Assim como denominamos na Gestalt-terapia, o passado é presentificado. Só existe o presente, mas o passado existe no agora. Ele pode até mesmo influenciar na nossa capacidade de amar. Veja o exemplo de Lee e sua ex-mulher, que se distanciaram sendo incapazes de compreender e expressar o amor que ainda sentiam.

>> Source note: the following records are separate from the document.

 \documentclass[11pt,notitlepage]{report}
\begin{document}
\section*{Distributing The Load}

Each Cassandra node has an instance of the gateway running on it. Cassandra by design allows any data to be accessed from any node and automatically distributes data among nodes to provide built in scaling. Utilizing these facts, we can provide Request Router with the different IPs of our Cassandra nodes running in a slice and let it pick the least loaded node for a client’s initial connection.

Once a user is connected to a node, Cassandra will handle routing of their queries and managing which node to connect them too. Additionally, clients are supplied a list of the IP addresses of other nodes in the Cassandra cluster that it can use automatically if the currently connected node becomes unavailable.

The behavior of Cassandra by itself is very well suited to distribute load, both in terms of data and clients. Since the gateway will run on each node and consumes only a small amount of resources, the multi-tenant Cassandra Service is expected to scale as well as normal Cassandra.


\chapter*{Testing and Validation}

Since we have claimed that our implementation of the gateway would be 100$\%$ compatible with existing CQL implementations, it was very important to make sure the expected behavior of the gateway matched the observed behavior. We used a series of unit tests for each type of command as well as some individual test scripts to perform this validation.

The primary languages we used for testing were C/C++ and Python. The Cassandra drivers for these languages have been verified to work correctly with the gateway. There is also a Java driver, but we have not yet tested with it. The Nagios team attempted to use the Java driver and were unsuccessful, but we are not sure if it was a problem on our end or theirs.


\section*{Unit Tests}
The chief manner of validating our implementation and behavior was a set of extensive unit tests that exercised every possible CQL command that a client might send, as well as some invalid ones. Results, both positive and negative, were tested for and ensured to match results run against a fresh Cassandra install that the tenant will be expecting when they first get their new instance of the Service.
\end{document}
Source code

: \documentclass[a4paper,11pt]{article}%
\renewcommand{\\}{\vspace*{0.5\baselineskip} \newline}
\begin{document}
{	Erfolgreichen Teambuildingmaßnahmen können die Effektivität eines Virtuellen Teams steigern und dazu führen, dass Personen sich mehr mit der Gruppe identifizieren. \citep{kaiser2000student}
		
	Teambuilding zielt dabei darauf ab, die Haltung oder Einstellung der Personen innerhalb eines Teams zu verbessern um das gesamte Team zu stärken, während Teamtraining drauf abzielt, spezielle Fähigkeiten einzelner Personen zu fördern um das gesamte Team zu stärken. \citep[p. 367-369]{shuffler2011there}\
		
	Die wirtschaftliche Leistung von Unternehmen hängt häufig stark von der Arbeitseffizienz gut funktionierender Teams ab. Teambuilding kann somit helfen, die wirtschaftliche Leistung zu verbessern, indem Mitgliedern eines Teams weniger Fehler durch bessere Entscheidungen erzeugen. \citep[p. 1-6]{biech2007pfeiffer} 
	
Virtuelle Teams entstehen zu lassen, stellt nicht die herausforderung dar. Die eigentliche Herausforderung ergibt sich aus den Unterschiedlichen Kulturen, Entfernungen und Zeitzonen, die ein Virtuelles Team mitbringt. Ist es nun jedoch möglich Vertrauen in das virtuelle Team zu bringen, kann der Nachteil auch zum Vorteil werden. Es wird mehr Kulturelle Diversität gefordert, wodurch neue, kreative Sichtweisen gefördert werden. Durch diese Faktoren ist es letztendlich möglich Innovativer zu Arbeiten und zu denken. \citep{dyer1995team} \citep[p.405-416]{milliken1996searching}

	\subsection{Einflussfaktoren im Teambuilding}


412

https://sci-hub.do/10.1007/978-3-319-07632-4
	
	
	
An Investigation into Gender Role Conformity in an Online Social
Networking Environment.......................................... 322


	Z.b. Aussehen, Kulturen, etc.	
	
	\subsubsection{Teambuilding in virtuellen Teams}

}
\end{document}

Concluo que o filme Manchester à Beira-mar impõe ricas reflexões sobre como o passado pode nos afetar e como a nossa existência é uma soma de experiências, pois é impossível excluí-las ou fragmentá-las. Como é o caso das experiências traumáticas: é impossível simplesmente tentar ignorá-las e excluir nossas emoções da realidade. Aceitá-las como parte de nossa existência é fundamental para somar outras experiências positivas. E para isso é necessário também ressignificá-las!

E você, o que achou do filme? Também percebeu frutíferas reflexões?